Jujiro Matsuda was an engineer in Osaka, and in 1920 he came home to Hiroshima to open a new company that manufactured cork. His first logo was a red circle with a broken horizontal line, which Matsuda intended to indicate his desire to contribute to the world.
Toyo Kyogo transitioned to manufacture of heavy machinery in 1927, and in 1931 they produced their first vehicle, the Mazda-Go three-wheel truck. The vehicle was named for Ahura Mazda, a Zoroastrian deity whose name literally translates to “god of wisdom,” and whose name had a happy similarity to Matsuda’s own. In 1934, Toyo Kyogo developed a new Mazda logo, though the company did not officially change its name until 1984.
In 1936, Mazda developed a new logo based on that of its home city. Hiroshima’s logo was three wavy lines against a green background, representing the three flows of the Ota River delta. Mazda took the three lines and reformed them to show a stylized M, and the logo was used right until the late 1950s.
Meanwhile, a new simple “MAZDA” badge was needed for export vehicles, and Mazda developed a block-printed version in 1954. Back in the home market, Mazda was developing its first passenger car, the R360. Mazda developed yet another logo, returning to the 1920 circular motif with an M in the middle, elongated at both ends to meet the circle. For the 1964 Cosmo prototype (as well as the 1967 production Cosmo Sport), Mazda embedded this logo in a rounded triangle, a shape familiar to all Mazda rotary-engine fans.
In the mid-70s, Mazda returned to a name logo using block letters and a stylized Z. It remained in use until 1997 and is perhaps the best known of Mazda’s logos.
But then the whimsical 1990s rolled around, and Mazda decided it needed something more symbolic.

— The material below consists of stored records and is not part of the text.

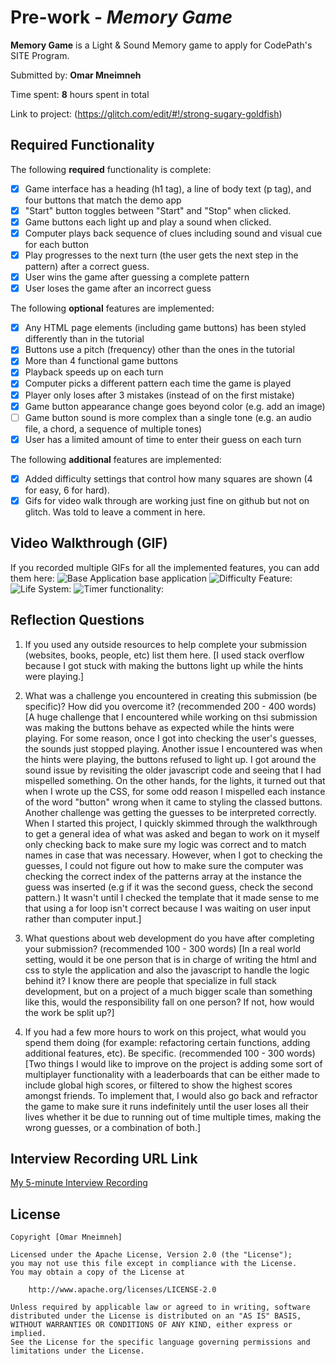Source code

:# Pre-work - *Memory Game*

**Memory Game** is a Light & Sound Memory game to apply for CodePath's SITE Program. 

Submitted by: **Omar Mneimneh**

Time spent: **8** hours spent in total

Link to project: (https://glitch.com/edit/#!/strong-sugary-goldfish)

## Required Functionality

The following **required** functionality is complete:

* [X] Game interface has a heading (h1 tag), a line of body text (p tag), and four buttons that match the demo app
* [X] "Start" button toggles between "Start" and "Stop" when clicked. 
* [X] Game buttons each light up and play a sound when clicked. 
* [X] Computer plays back sequence of clues including sound and visual cue for each button
* [X] Play progresses to the next turn (the user gets the next step in the pattern) after a correct guess. 
* [X] User wins the game after guessing a complete pattern
* [X] User loses the game after an incorrect guess

The following **optional** features are implemented:

* [X] Any HTML page elements (including game buttons) has been styled differently than in the tutorial
* [X] Buttons use a pitch (frequency) other than the ones in the tutorial
* [X] More than 4 functional game buttons
* [X] Playback speeds up on each turn
* [X] Computer picks a different pattern each time the game is played
* [x] Player only loses after 3 mistakes (instead of on the first mistake)
* [x] Game button appearance change goes beyond color (e.g. add an image)
* [ ] Game button sound is more complex than a single tone (e.g. an audio file, a chord, a sequence of multiple tones)
* [x] User has a limited amount of time to enter their guess on each turn

The following **additional** features are implemented:

- [X] Added difficulty settings that control how many squares are shown (4 for easy, 6 for hard).
- [x] Gifs for video walk through are working just fine on github but not on glitch. Was told to leave a comment in here.

## Video Walkthrough (GIF)

If you recorded multiple GIFs for all the implemented features, you can add them here:
![Base Application](http://g.recordit.co/T8ySQL5Wxh.gif) base application
![Difficulty Feature: ](http://g.recordit.co/sUpU4P9xlB.gif)
![Life System:](http://g.recordit.co/vaDEd849S3.gif)
![Timer functionality:](http://g.recordit.co/8JnkC3AA3F.gif)

## Reflection Questions
1. If you used any outside resources to help complete your submission (websites, books, people, etc) list them here. 
[I used stack overflow because I got stuck with making the buttons light up while the hints were playing.]

2. What was a challenge you encountered in creating this submission (be specific)? How did you overcome it? (recommended 200 - 400 words) 
[A huge challenge that I encountered while working on thsi submission was making the buttons behave as expected while the hints were playing. For some reason, once I got into checking the user's guesses, the sounds just stopped playing. Another issue I encountered was when the hints were playing, the buttons refused to light up. I got around the sound issue by revisiting the older javascript code and seeing that I had mispelled something. On the other hands, for the lights, it turned out that when I wrote up the CSS, for some odd reason I mispelled each instance of the word "button" wrong when it came to styling the classed buttons. Another challenge was getting the guesses to be interpreted correctly. When I started this project, I quickly skimmed through the walkthrough to get a general idea of what was asked and began to work on it myself only checking back to make sure my logic was correct and to match names in case that was necessary. However, when I got to checking the guesses, I could not figure out how to make sure the computer was checking the correct index of the patterns array at the instance the guess was inserted (e.g if it was the second guess, check the second pattern.) It wasn't until I checked the template that it made sense to me that using a for loop isn't correct because I was waiting on user input rather than computer input.]

3. What questions about web development do you have after completing your submission? (recommended 100 - 300 words) 
[In a real world setting, would it be one person that is in charge of writing the html and css to style the application and also the javascript to handle the logic behind it? I know there are people that specialize in full stack development, but on a project of a much bigger scale than something like this, would the responsibility fall on one person? If not, how would the work be split up?]

4. If you had a few more hours to work on this project, what would you spend them doing (for example: refactoring certain functions, adding additional features, etc). Be specific. (recommended 100 - 300 words) 
[Two things I would like to improve on the project is adding some sort of multiplayer functionality with a leaderboards that can be either made to include global high scores, or filtered to show the highest scores amongst friends. To implement that, I would also go back and refractor the game to make sure it runs indefinitely until the user loses all their lives whether it be due to running out of time multiple times, making the wrong guesses, or a combination of both.]



## Interview Recording URL Link

[My 5-minute Interview Recording](https://www.loom.com/share/b2a64e046b2b466fbf33b299417d00f4) 


## License

    Copyright [Omar Mneimneh]

    Licensed under the Apache License, Version 2.0 (the "License");
    you may not use this file except in compliance with the License.
    You may obtain a copy of the License at

        http://www.apache.org/licenses/LICENSE-2.0

    Unless required by applicable law or agreed to in writing, software
    distributed under the License is distributed on an "AS IS" BASIS,
    WITHOUT WARRANTIES OR CONDITIONS OF ANY KIND, either express or implied.
    See the License for the specific language governing permissions and
    limitations under the License.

The diamond-in-a-rounded-square logo of 1991 was supposed to recall wings and the sun, but what it really recalled was the Renault logo. Mazda rounded its edges in 1992, and this emblem adorned the first-generation Miata, among other cars.
The current Mazda badge was developed in 1997, employing a wing-like V that meets a squared circle to form an M shape. It’s often paired with the block-style lettering that Mazda developed in the 1970s.
What’s next? The current logo is now nearly 25 years old, which means it’s time for something new. We think Mazda should return to a logo that uses the rotary-engine motif… and maybe, just maybe, a rotary-engine car to put underneath it.